Seven endangered California condors have become sick with lead poisoning.
The birds started turning up sick about a month ago during random trappings at Bitter Creek National Wildlife Refuge in the San Joaquin Valley.California condors typically succumb to lead poisoning after ingesting fragments of lead bullets that remain in animal carcasses shot and left behind by hunters. In recent years, the ingestion of lead fragments has been one of the major obstacles to condors' recovery from near-extinction.
One of the birds died during treatment at the Los Angeles Zoo, and six others are still being treated there.
Officials do not yet know the source of the contamination, but a United States Fish and Wildlife Service official said the birds had probably been poisoned by eating the carcasses of animals shot by hunters....
The California condor nearly became extinct in the 1980s, but a trapping and breeding program has helped restore the species. There are about three dozen of the endangered birds in Southern California and about 200 in the wild over all.

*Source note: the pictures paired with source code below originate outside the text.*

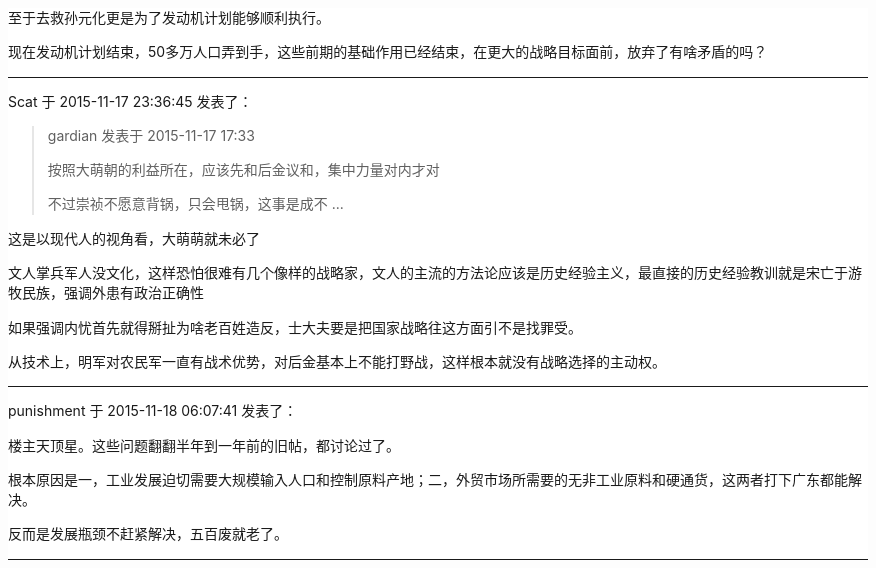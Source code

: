 至于去救孙元化更是为了发动机计划能够顺利执行。

现在发动机计划结束，50多万人口弄到手，这些前期的基础作用已经结束，在更大的战略目标面前，放弃了有啥矛盾的吗？

---------

Scat 于 2015-11-17 23:36:45 发表了：

> gardian 发表于 2015-11-17 17:33
> 
> 按照大萌朝的利益所在，应该先和后金议和，集中力量对内才对
> 
> 不过崇祯不愿意背锅，只会甩锅，这事是成不 ...



这是以现代人的视角看，大萌萌就未必了

文人掌兵军人没文化，这样恐怕很难有几个像样的战略家，文人的主流的方法论应该是历史经验主义，最直接的历史经验教训就是宋亡于游牧民族，强调外患有政治正确性

如果强调内忧首先就得掰扯为啥老百姓造反，士大夫要是把国家战略往这方面引不是找罪受。

从技术上，明军对农民军一直有战术优势，对后金基本上不能打野战，这样根本就没有战略选择的主动权。

---------

punishment 于 2015-11-18 06:07:41 发表了：

楼主天顶星。这些问题翻翻半年到一年前的旧帖，都讨论过了。

根本原因是一，工业发展迫切需要大规模输入人口和控制原料产地；二，外贸市场所需要的无非工业原料和硬通货，这两者打下广东都能解决。

反而是发展瓶颈不赶紧解决，五百废就老了。

---------

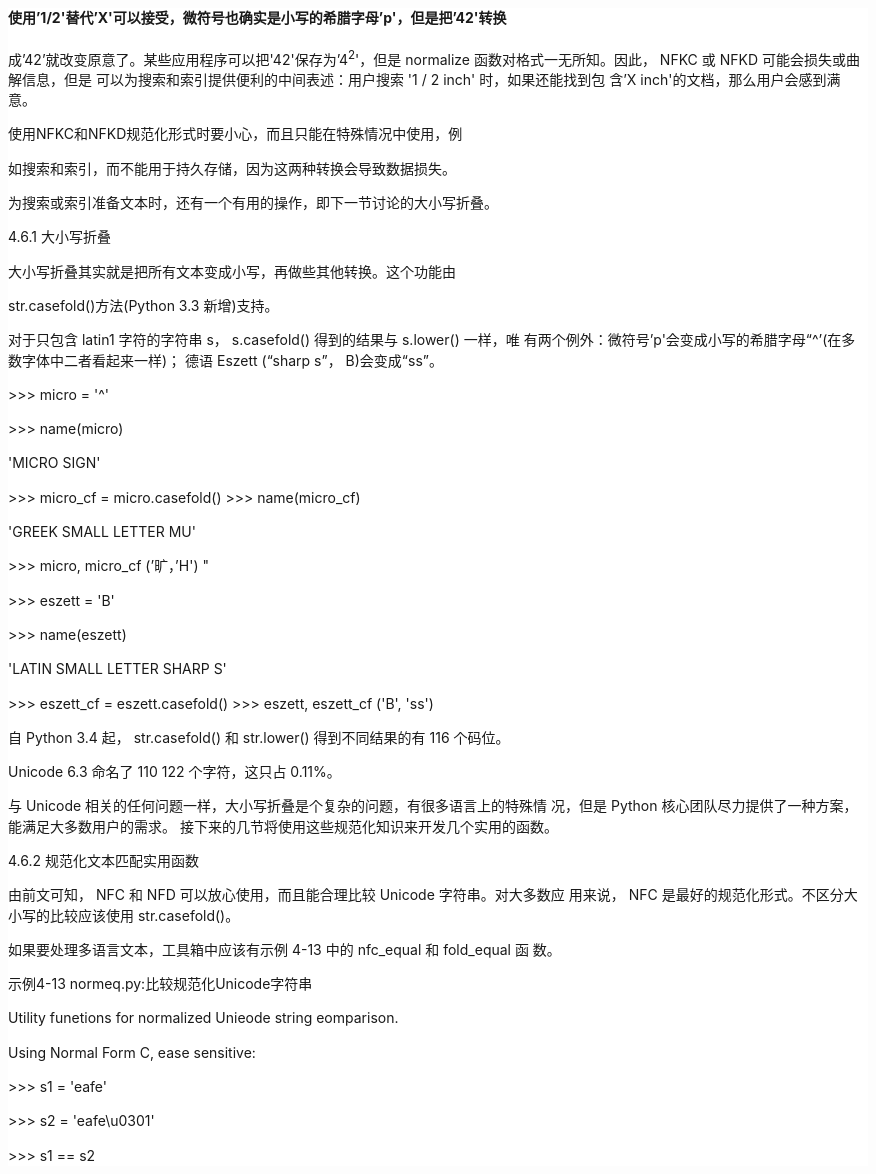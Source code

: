 #### 使用’1/2'替代’X'可以接受，微符号也确实是小写的希腊字母’p'，但是把’42'转换

成’42’就改变原意了。某些应用程序可以把'42'保存为’4<sup>2</sup>'，但是 normalize 函数对格式一无所知。因此， NFKC 或 NFKD 可能会损失或曲解信息，但是 可以为搜索和索引提供便利的中间表述：用户搜索 '1 / 2 inch' 时，如果还能找到包 含’X inch'的文档，那么用户会感到满意。

使用NFKC和NFKD规范化形式时要小心，而且只能在特殊情况中使用，例

如搜索和索引，而不能用于持久存储，因为这两种转换会导致数据损失。

为搜索或索引准备文本时，还有一个有用的操作，即下一节讨论的大小写折叠。

4.6.1 大小写折叠

大小写折叠其实就是把所有文本变成小写，再做些其他转换。这个功能由

str.casefold()方法(Python 3.3 新增)支持。

对于只包含 latin1 字符的字符串 s， s.casefold() 得到的结果与 s.lower() 一样，唯 有两个例外：微符号’p'会变成小写的希腊字母“^’(在多数字体中二者看起来一样)； 德语 Eszett (“sharp s”， B)会变成“ss”。

\>>> micro = '^'

\>>> name(micro)

'MICRO SIGN'

\>>> micro_cf = micro.casefold() >>> name(micro_cf)

'GREEK SMALL LETTER MU'

\>>> micro, micro_cf (’旷，’H')    "

\>>> eszett = 'B'

\>>> name(eszett)

'LATIN SMALL LETTER SHARP S'

\>>> eszett_cf = eszett.casefold() >>> eszett, eszett_cf ('B', 'ss')

自 Python 3.4 起， str.casefold() 和 str.lower() 得到不同结果的有 116 个码位。

Unicode 6.3 命名了 110 122 个字符，这只占 0.11%。

与 Unicode 相关的任何问题一样，大小写折叠是个复杂的问题，有很多语言上的特殊情 况，但是 Python 核心团队尽力提供了一种方案，能满足大多数用户的需求。 接下来的几节将使用这些规范化知识来开发几个实用的函数。

4.6.2 规范化文本匹配实用函数

由前文可知， NFC 和 NFD 可以放心使用，而且能合理比较 Unicode 字符串。对大多数应 用来说， NFC 是最好的规范化形式。不区分大小写的比较应该使用 str.casefold()。

如果要处理多语言文本，工具箱中应该有示例 4-13 中的 nfc_equal 和 fold_equal 函 数。

示例4-13 normeq.py:比较规范化Unicode字符串

Utility funetions for normalized Unieode string eomparison.

Using Normal Form C, ease sensitive:

\>>> s1 = 'eafe'

\>>> s2 = 'eafe\u0301'

\>>> s1 == s2
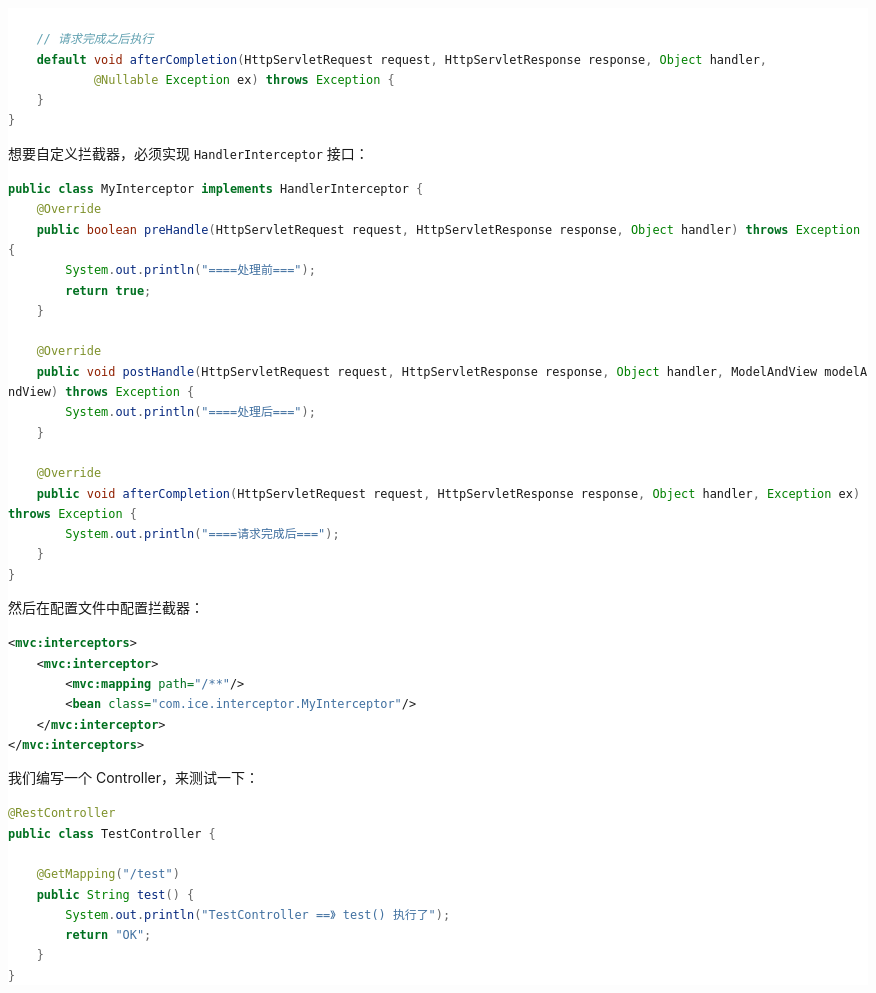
 ```java
    
    // 请求完成之后执行
    default void afterCompletion(HttpServletRequest request, HttpServletResponse response, Object handler,
			@Nullable Exception ex) throws Exception {
	}
}
```

想要自定义拦截器，必须实现 `HandlerInterceptor` 接口：

```java
public class MyInterceptor implements HandlerInterceptor {
    @Override
    public boolean preHandle(HttpServletRequest request, HttpServletResponse response, Object handler) throws Exception {
        System.out.println("====处理前===");
        return true;
    }

    @Override
    public void postHandle(HttpServletRequest request, HttpServletResponse response, Object handler, ModelAndView modelAndView) throws Exception {
        System.out.println("====处理后===");
    }

    @Override
    public void afterCompletion(HttpServletRequest request, HttpServletResponse response, Object handler, Exception ex) throws Exception {
        System.out.println("====请求完成后===");
    }
}
```

然后在配置文件中配置拦截器：

```xml
<mvc:interceptors>
    <mvc:interceptor>
        <mvc:mapping path="/**"/>
        <bean class="com.ice.interceptor.MyInterceptor"/>
    </mvc:interceptor>
</mvc:interceptors>
```

我们编写一个 Controller，来测试一下：

```java
@RestController
public class TestController {

    @GetMapping("/test")
    public String test() {
        System.out.println("TestController ==》 test() 执行了");
        return "OK";
    }
}
```
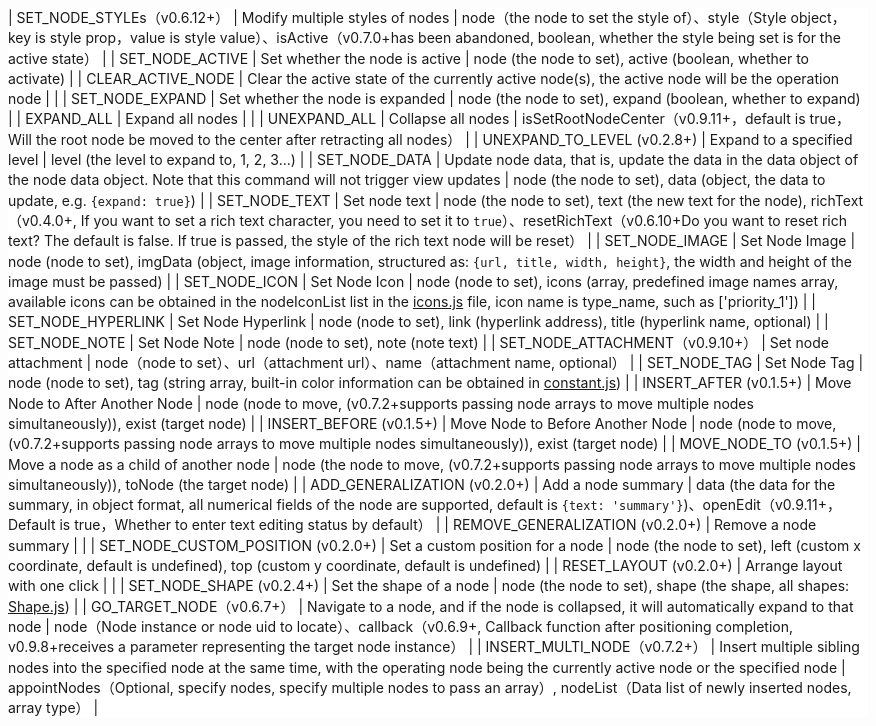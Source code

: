 | SET_NODE_STYLEs（v0.6.12+）       |  Modify multiple styles of nodes   | node（the node to set the style of）、style（Style object，key is style prop，value is style value）、isActive（v0.7.0+has been abandoned, boolean, whether the style being set is for the active state） |
| SET_NODE_ACTIVE                    | Set whether the node is active                               | node (the node to set), active (boolean, whether to activate) |
| CLEAR_ACTIVE_NODE                  | Clear the active state of the currently active node(s), the active node will be the operation node |                                                              |
| SET_NODE_EXPAND                    | Set whether the node is expanded                             | node (the node to set), expand (boolean, whether to expand)  |
| EXPAND_ALL                         | Expand all nodes                                             |                                                              |
| UNEXPAND_ALL                       | Collapse all nodes  | isSetRootNodeCenter（v0.9.11+，default is true，Will the root node be moved to the center after retracting all nodes）  |
| UNEXPAND_TO_LEVEL (v0.2.8+)        | Expand to a specified level                                  | level (the level to expand to, 1, 2, 3...)                   |
| SET_NODE_DATA                      | Update node data, that is, update the data in the data object of the node data object. Note that this command will not trigger view updates | node (the node to set), data (object, the data to update, e.g. `{expand: true}`) |
| SET_NODE_TEXT                      | Set node text                                                | node (the node to set), text (the new text for the node), richText（v0.4.0+, If you want to set a rich text character, you need to set it to `true`）、resetRichText（v0.6.10+Do you want to reset rich text? The default is false. If true is passed, the style of the rich text node will be reset） |
| SET_NODE_IMAGE                     | Set Node Image                                               | node (node to set), imgData (object, image information, structured as: `{url, title, width, height}`, the width and height of the image must be passed) |
| SET_NODE_ICON                      | Set Node Icon                                                | node (node to set), icons (array, predefined image names array, available icons can be obtained in the nodeIconList list in the [icons.js](https://github.com/wanglin2/mind-map/blob/main/simple-mind-map/src/svg/icons.js) file, icon name is type_name, such as ['priority_1']) |
| SET_NODE_HYPERLINK                 | Set Node Hyperlink                                           | node (node to set), link (hyperlink address), title (hyperlink name, optional) |
| SET_NODE_NOTE                      | Set Node Note                                                | node (node to set), note (note text)                         |
| SET_NODE_ATTACHMENT（v0.9.10+）                       |   Set node attachment               | node（node to set）、url（attachment url）、name（attachment name, optional）                       |
| SET_NODE_TAG                       | Set Node Tag                                                 | node (node to set), tag (string array, built-in color information can be obtained in [constant.js](https://github.com/wanglin2/mind-map/blob/main/simple-mind-map/src/constants/constant.js)) |
| INSERT_AFTER (v0.1.5+)             | Move Node to After Another Node | node (node to move, (v0.7.2+supports passing node arrays to move multiple nodes simultaneously)), exist (target node)                     |
| INSERT_BEFORE (v0.1.5+)            | Move Node to Before Another Node | node (node to move, (v0.7.2+supports passing node arrays to move multiple nodes simultaneously)), exist (target node)                     |
| MOVE_NODE_TO (v0.1.5+)             | Move a node as a child of another node       | node (the node to move, (v0.7.2+supports passing node arrays to move multiple nodes simultaneously)), toNode (the target node)            |
| ADD_GENERALIZATION (v0.2.0+)       | Add a node summary                                           | data (the data for the summary, in object format, all numerical fields of the node are supported, default is `{text: 'summary'}`)、openEdit（v0.9.11+，Default is true，Whether to enter text editing status by default） |
| REMOVE_GENERALIZATION (v0.2.0+)    | Remove a node summary                                        |                                                              |
| SET_NODE_CUSTOM_POSITION (v0.2.0+) | Set a custom position for a node                             | node (the node to set), left (custom x coordinate, default is undefined), top (custom y coordinate, default is undefined) |
| RESET_LAYOUT (v0.2.0+)             | Arrange layout with one click                                |                                                              |
| SET_NODE_SHAPE (v0.2.4+)           | Set the shape of a node                                      | node (the node to set), shape (the shape, all shapes: [Shape.js](https://github.com/wanglin2/mind-map/blob/main/simple-mind-map/src/core/render/node/Shape.js)) |
| GO_TARGET_NODE（v0.6.7+）           |  Navigate to a node, and if the node is collapsed, it will automatically expand to that node   | node（Node instance or node uid to locate）、callback（v0.6.9+, Callback function after positioning completion, v0.9.8+receives a parameter representing the target node instance） |
| INSERT_MULTI_NODE（v0.7.2+）           |  Insert multiple sibling nodes into the specified node at the same time, with the operating node being the currently active node or the specified node   | appointNodes（Optional, specify nodes, specify multiple nodes to pass an array）, nodeList（Data list of newly inserted nodes, array type） |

Last year, in response to the problem, California enacted a ban on the use or possession of lead ammunition within the condors' territory. Unfortunately the ban will not go into effect until July 1 of this year, so hunters may still be using the lead bullets in condor restoration areas in the meantime. Even after the ban takes effect, many years worth of bullet fragments will still be left in the environment, so condors may feel the effects of human hunting for years to come.